Thanks to the changing customer mindset, technological developments, and newer business models, the fashion sector has been e-commerce’s star performer in 2016. YourStory finds out more.

Transformation in consumer behaviour

The customer is changing with the times. Fashionable trend-focused products, not just basic ones, now sell better. For example, off-shoulder dresses [for autumn-winter] brought more than 25 percent of FabAlley’s revenue in the last three months.

Also, discounts are not a priority anymore. Shivani Poddar, Co-founder of FabAlley, says, “Earlier, the customer was price-conscious. Now, the value proposition is more important.” Rashi Menda, CEO of Zapyle, agrees. “Both young girls and women are also very stylistically inclined. Beyond specific brands and products, they are looking for guidance and service for complete head-to-toe looks.” Myntra has also witnessed full-price sales rising by 2–3 percent. According to Myntra CEO Ananth Narayanan, brands seldom looked at online platforms as a marketing channel or full-price sales channel. “But now we have more than 200 brands and two million followers. Brands can be built digitally on our platform,” he says.

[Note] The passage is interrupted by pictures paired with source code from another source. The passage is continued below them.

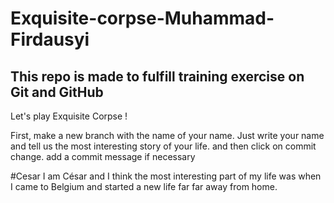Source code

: # Exquisite-corpse-Muhammad-Firdausyi

## This repo is made to fulfill training exercise on Git and GitHub

Let's play Exquisite Corpse ! 

First, make a new branch with the name of your name.
Just write your name and tell us the most interesting story of your life. and then click on commit change. add a commit message if necessary

#Cesar
I am César and I think the most interesting part of my life was when I came to Belgium and started a new life far far away from home.
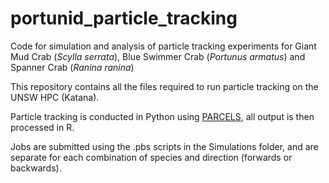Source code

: # portunid_particle_tracking
Code for simulation and analysis of particle tracking experiments for Giant Mud Crab (*Scylla serrata*), Blue Swimmer Crab (*Portunus armatus*) and Spanner Crab (*Ranina ranina*)

This repository contains all the files required to run particle tracking on the UNSW HPC (Katana).

Particle tracking is conducted in Python using [PARCELS](https://github.com/OceanParcels/parcels), all output is then processed in R.

Jobs are submitted using the .pbs scripts in the Simulations folder, and are separate for each combination of species and direction (forwards or backwards).

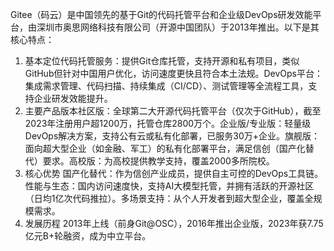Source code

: Gitee（码云）是中国领先的基于Git的代码托管平台和企业级DevOps研发效能平台，由深圳市奥思网络科技有限公司（开源中国团队）于2013年推出。以下是其核心特点：

1. ​基本定位
​代码托管服务：提供Git仓库托管，支持开源和私有项目，类似GitHub但针对中国用户优化，访问速度更快且符合本土法规。
​DevOps平台：集成需求管理、代码扫描、持续集成（CI/CD）、测试管理等全流程工具，支持企业研发效能提升。
2. ​主要产品版本
​社区版：全球第二大开源代码托管平台（仅次于GitHub），截至2023年注册用户超1200万，托管仓库2800万个。
​企业版/专业版：轻量级DevOps解决方案，支持公有云或私有化部署，已服务30万+企业。
​旗舰版：面向超大型企业（如金融、军工）的私有化部署平台，满足信创（国产化替代）要求。
​高校版：为高校提供教学支持，覆盖2000多所院校。
3. ​核心优势
​国产化替代：作为信创产业成员，提供自主可控的DevOps工具链。
​性能与生态：国内访问速度快，支持AI大模型托管，并拥有活跃的开源社区（日均1亿次代码推拉）。
​多场景支持：从个人开发者到超大型企业，覆盖全规模需求。
4. ​发展历程
2013年上线（前身Git@OSC），2016年推出企业版，2023年获7.75亿元B+轮融资，成为中立平台。
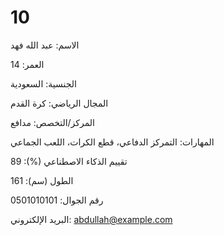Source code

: # 10 
الاسم: عبد الله فهد 

العمر: 14 

الجنسية: السعودية 

المجال الرياضي: كرة القدم 

المركز/التخصص: مدافع 

المهارات: التمركز الدفاعي، قطع الكرات، اللعب الجماعي 

تقييم الذكاء الاصطناعي (%): 89 

الطول (سم): 161 

رقم الجوال: 0501010101 

البريد الإلكتروني: abdullah@example.com 

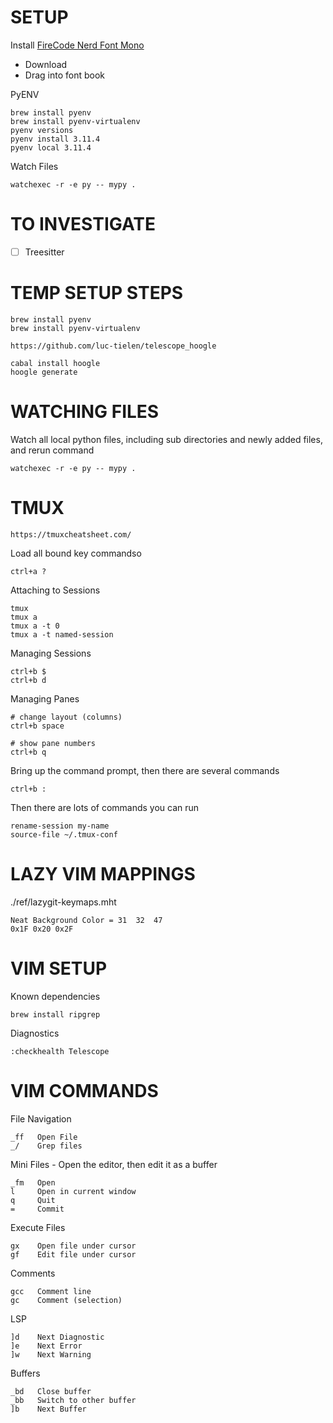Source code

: SETUP
======

Install [FireCode Nerd Font Mono](https://www.nerdfonts.com/font-downloads)
* Download
* Drag into font book

PyENV

    brew install pyenv
    brew install pyenv-virtualenv
    pyenv versions
    pyenv install 3.11.4
    pyenv local 3.11.4

Watch Files

    watchexec -r -e py -- mypy .


TO INVESTIGATE
==============

- [ ] Treesitter



TEMP SETUP STEPS
================


    brew install pyenv
    brew install pyenv-virtualenv

    https://github.com/luc-tielen/telescope_hoogle

    cabal install hoogle
    hoogle generate


WATCHING FILES
==============

Watch all local python files, including sub directories and newly added files, and rerun command 

    watchexec -r -e py -- mypy .


    





TMUX
==================

    https://tmuxcheatsheet.com/

Load all bound key commandso

    ctrl+a ?


Attaching to Sessions

    tmux
    tmux a
    tmux a -t 0
    tmux a -t named-session

Managing Sessions
  
    ctrl+b $
    ctrl+b d



Managing Panes

    # change layout (columns)
    ctrl+b space

    # show pane numbers
    ctrl+b q



Bring up the command prompt, then there are several commands

    ctrl+b :

Then there are lots of commands you can run

    rename-session my-name
    source-file ~/.tmux-conf


LAZY VIM MAPPINGS
==================

./ref/lazygit-keymaps.mht





    Neat Background Color = 31	32	47
    0x1F 0x20 0x2F



VIM SETUP
============


Known dependencies

    brew install ripgrep


Diagnostics

    :checkhealth Telescope


VIM COMMANDS
============


File Navigation

    _ff   Open File
    _/    Grep files

Mini Files - Open the editor, then edit it as a buffer

    _fm   Open
    l     Open in current window
    q     Quit
    =     Commit

Execute Files

    gx    Open file under cursor
    gf    Edit file under cursor


Comments

    gcc   Comment line
    gc    Comment (selection)

LSP

    ]d    Next Diagnostic
    ]e    Next Error
    ]w    Next Warning

Buffers

    _bd   Close buffer
    _bb   Switch to other buffer
    ]b    Next Buffer
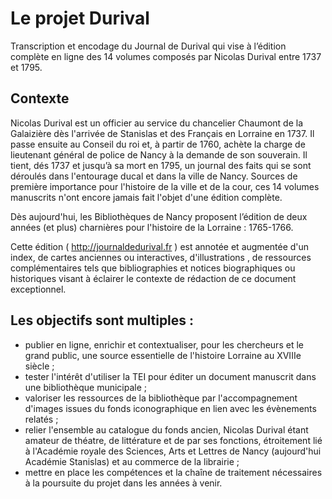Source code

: # Le projet Durival


Transcription et encodage du Journal de Durival qui vise à l’édition complète en ligne des 14 volumes composés par Nicolas Durival entre 1737 et 1795.

## Contexte

Nicolas Durival est un officier au service du chancelier Chaumont de la Galaizière dès l'arrivée de Stanislas et des Français en Lorraine en 1737. Il passe ensuite au Conseil du roi et, à partir de 1760, achète la charge de lieutenant général de police de Nancy à la demande de son souverain. Il tient, dés 1737 et jusqu’à sa mort en 1795, un journal des faits qui se sont déroulés dans l'entourage ducal et dans la ville de Nancy. Sources de première importance pour l'histoire de la ville et de la cour, ces 14 volumes manuscrits n'ont encore jamais fait l'objet d'une édition complète.

Dès aujourd'hui, les Bibliothèques de Nancy proposent l’édition de deux années (et plus) charnières pour l'histoire de la Lorraine : 1765-1766. 

Cette édition ( http://journaldedurival.fr ) est annotée et augmentée d'un index, de cartes anciennes ou interactives, d'illustrations , de ressources complémentaires tels que bibliographies et notices biographiques ou historiques visant à éclairer le contexte de rédaction de ce document exceptionnel.

## Les objectifs sont multiples :

- publier en ligne, enrichir et contextualiser, pour les chercheurs et le grand public, une source essentielle de l'histoire Lorraine au XVIIIe siècle ;
- tester l'intérêt d'utiliser la TEI pour éditer un document manuscrit dans une bibliothèque municipale ;
- valoriser les ressources de la bibliothèque par l'accompagnement d'images issues du fonds iconographique en lien avec les évènements relatés ;
- relier l'ensemble au catalogue du fonds ancien, Nicolas Durival étant amateur de théatre, de littérature et de par ses fonctions, étroitement lié à l'Académie royale des Sciences, Arts et Lettres de Nancy (aujourd'hui Académie Stanislas) et au commerce de la librairie ;
- mettre en place les compétences et la chaîne de traitement nécessaires à la poursuite du projet dans les années à venir.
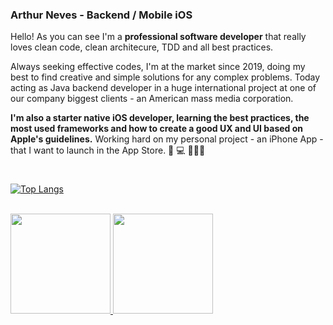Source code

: ### Arthur Neves - Backend / Mobile iOS

Hello! As you can see I'm a **professional software developer** that really loves clean code, clean architecure, TDD and all best practices. 

Always seeking effective codes, I'm at the market since 2019, doing my best to find creative and simple solutions for any complex problems.
Today acting as Java backend developer in a huge international project at one of our company biggest clients - an American mass media corporation.

**I'm also a starter native iOS developer, learning the best practices, the most used frameworks and how to create a good UX and UI based on Apple's guidelines.**
Working hard on my personal project - an iPhone App - that I want to launch in the App Store.
📱 💻 👨🏻‍💻
#
[![Top Langs](https://github-readme-stats.vercel.app/api/top-langs/?username=arthurnvs&layout=compact)](https://github.com/anuraghazra/github-readme-stats) 


<div style="display: inline_block"><br>
  <a href="https://github.com/ArthurNvs">
  <img height="160em" src="https://github-readme-stats.vercel.app/api?username=Badarando&show_icons=true&theme=chartreuse-dark&include_all_commits=true&count_private=true"/>
  <img height="160em" src="https://github-readme-stats.vercel.app/api/top-langs/?username=Badarando&layout=compact&langs_count=7&theme=chartreuse-dark"/>
</div>
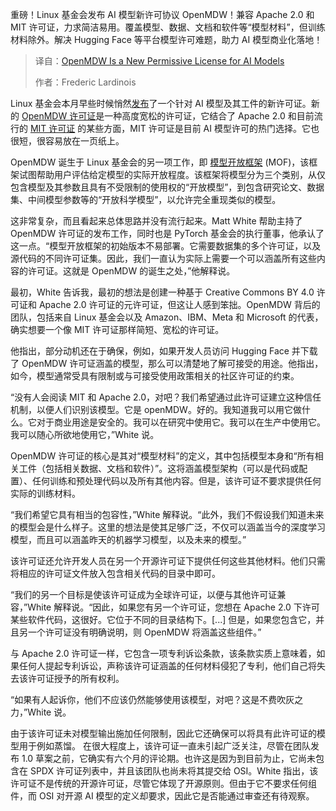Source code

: 
<!--
title: OpenMDW是一个新的AI模型许可协议
cover: https://cdn.thenewstack.io/media/2025/05/47368cdf-virginia-johnson-qmnnzj_ok-m-unsplash-scaled.jpg
summary: 重磅！Linux 基金会发布 AI 模型新许可协议 OpenMDW！兼容 Apache 2.0 和 MIT 许可证，力求简洁易用。覆盖模型、数据、文档和软件等“模型材料”，但训练材料除外。解决 Hugging Face 等平台模型许可难题，助力 AI 模型商业化落地！
-->

重磅！Linux 基金会发布 AI 模型新许可协议 OpenMDW！兼容 Apache 2.0 和 MIT 许可证，力求简洁易用。覆盖模型、数据、文档和软件等“模型材料”，但训练材料除外。解决 Hugging Face 等平台模型许可难题，助力 AI 模型商业化落地！

> 译自：[OpenMDW Is a New Permissive License for AI Models](https://thenewstack.io/openmdw-is-a-new-permissive-license-for-ai-models/)
> 
> 作者：Frederic Lardinois

Linux 基金会本月早些时候悄然[发布](https://openmdw.ai/)了一个针对 AI 模型及其工件的新许可证。新的 [OpenMDW 许可证](https://openmdw.ai/license/)是一种高度宽松的许可证，它结合了 Apache 2.0 和目前流行的 [MIT 许可证](https://opensource.org/license/mit) 的某些方面，MIT 许可证是目前 AI 模型许可的热门选择。它也很短，很容易放在一页纸上。

OpenMDW 诞生于 Linux 基金会的另一项工作，即 [模型开放框架](https://isitopen.ai/) (MOF)，该框架试图帮助用户评估给定模型的实际开放程度。该框架将模型分为三个类别，从仅包含模型及其参数且具有不受限制的使用权的“开放模型”，到包含研究论文、数据集、中间模型参数等的“开放科学模型”，以允许完全重现类似的模型。

这非常复杂，而且看起来总体思路并没有流行起来。Matt White 帮助主持了 OpenMDW 许可证的发布工作，同时也是 PyTorch 基金会的执行董事，他承认了这一点。“模型开放框架的初始版本不易部署。它需要数据集的多个许可证，以及源代码的不同许可证集。因此，我们一直认为实际上需要一个可以涵盖所有这些内容的许可证。这就是 OpenMDW 的诞生之处，”他解释说。

最初，White 告诉我，最初的想法是创建一种基于 Creative Commons BY 4.0 许可证和 Apache 2.0 许可证的元许可证，但这让人感到笨拙。OpenMDW 背后的团队，包括来自 Linux 基金会以及 Amazon、IBM、Meta 和 Microsoft 的代表，确实想要一个像 MIT 许可证那样简短、宽松的许可证。

他指出，部分动机还在于确保，例如，如果开发人员访问 Hugging Face 并下载了 OpenMDW 许可证涵盖的模型，那么可以清楚地了解可接受的用途。他指出，如今，模型通常受具有限制或与可接受使用政策相关的社区许可证的约束。

“没有人会阅读 MIT 和 Apache 2.0，对吧？我们希望通过此许可证建立这种信任机制，以便人们识别该模型。它是 openMDW。好的。我知道我可以用它做什么。它对于商业用途是安全的。我可以在研究中使用它。我可以在生产中使用它。我可以随心所欲地使用它，”White 说。

OpenMDW 许可证的核心是其对“模型材料”的定义，其中包括模型本身和“所有相关工件（包括相关数据、文档和软件）”。这将涵盖模型架构（可以是代码或配置）、任何训练和预处理代码以及所有其他内容。但是，该许可证不要求提供任何实际的训练材料。

“我们希望它具有相当的包容性，”White 解释说。“此外，我们不假设我们知道未来的模型会是什么样子。这里的想法是使其足够广泛，不仅可以涵盖当今的深度学习模型，而且可以涵盖昨天的机器学习模型，以及未来的模型。”

该许可证还允许开发人员在另一个开源许可证下提供任何这些其他材料。他们只需将相应的许可证文件放入包含相关代码的目录中即可。

“我们的另一个目标是使该许可证成为全球许可证，以便与其他许可证兼容，”White 解释说。“因此，如果您有另一个许可证，您想在 Apache 2.0 下许可某些软件代码，这很好。它位于不同的目录结构下。[...] 但是，如果您包含它，并且另一个许可证没有明确说明，则 OpenMDW 将涵盖这些组件。”

与 Apache 2.0 许可证一样，它包含一项专利诉讼条款，该条款实质上意味着，如果任何人提起专利诉讼，声称该许可证涵盖的任何材料侵犯了专利，他们自己将失去该许可证授予的所有权利。

“如果有人起诉你，他们不应该仍然能够使用该模型，对吧？这是不费吹灰之力，”White 说。

由于该许可证未对模型输出施加任何限制，因此它还确保可以将具有此许可证的模型用于例如蒸馏。
在很大程度上，该许可证一直未引起广泛关注，尽管在团队发布 1.0 草案之前，它确实有六个月的评论期。也许这是因为到目前为止，它尚未包含在 SPDX 许可证列表中，并且该团队也尚未将其提交给 OSI。White 指出，该许可证不是传统的开源许可证，尽管它体现了开源原则。但由于它不要求任何组件，而 OSI 对开源 AI 模型的定义却要求，因此它是否能通过审查还有待观察。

However, the fashion category still draws a considerable amount of customer hesitation. Unlike for electronics which gives you what you see, with fashion, there is always the chance of the product turning out different from its appearance online. Developed economies like the US and Europe have invested in studying their customers’ metrics. The data thus derived is shared with all companies in the sector. This is a national-level exercise conducted every five years. India still has no such facility. This is why every brand’s L, XL, and XXL would be different here. Arvind says, “Due to human body changes, standardisation of sizes is not possible without a study. Repetitive studies are needed to ensure standard sizes.”

Myntra is now promoting the ‘Try and Buy’ feature, which lets one try two to three items at home, thereby solving the problem of sizing. However, Arvind warns that the cost of doing it is very high. “Profitability margins will be affected, and charges of packing and repacking will be extra,” he says.

Global trends, local tastes

Indian consumers, even outside metro cities, keenly follow global trends. In fact, Amazon has witnessed increasing buyers for premium watches in tier II/III markets. They have also signed up with premium brands including Emporio Armani, Versace, and designers like Tarun Tahiliani.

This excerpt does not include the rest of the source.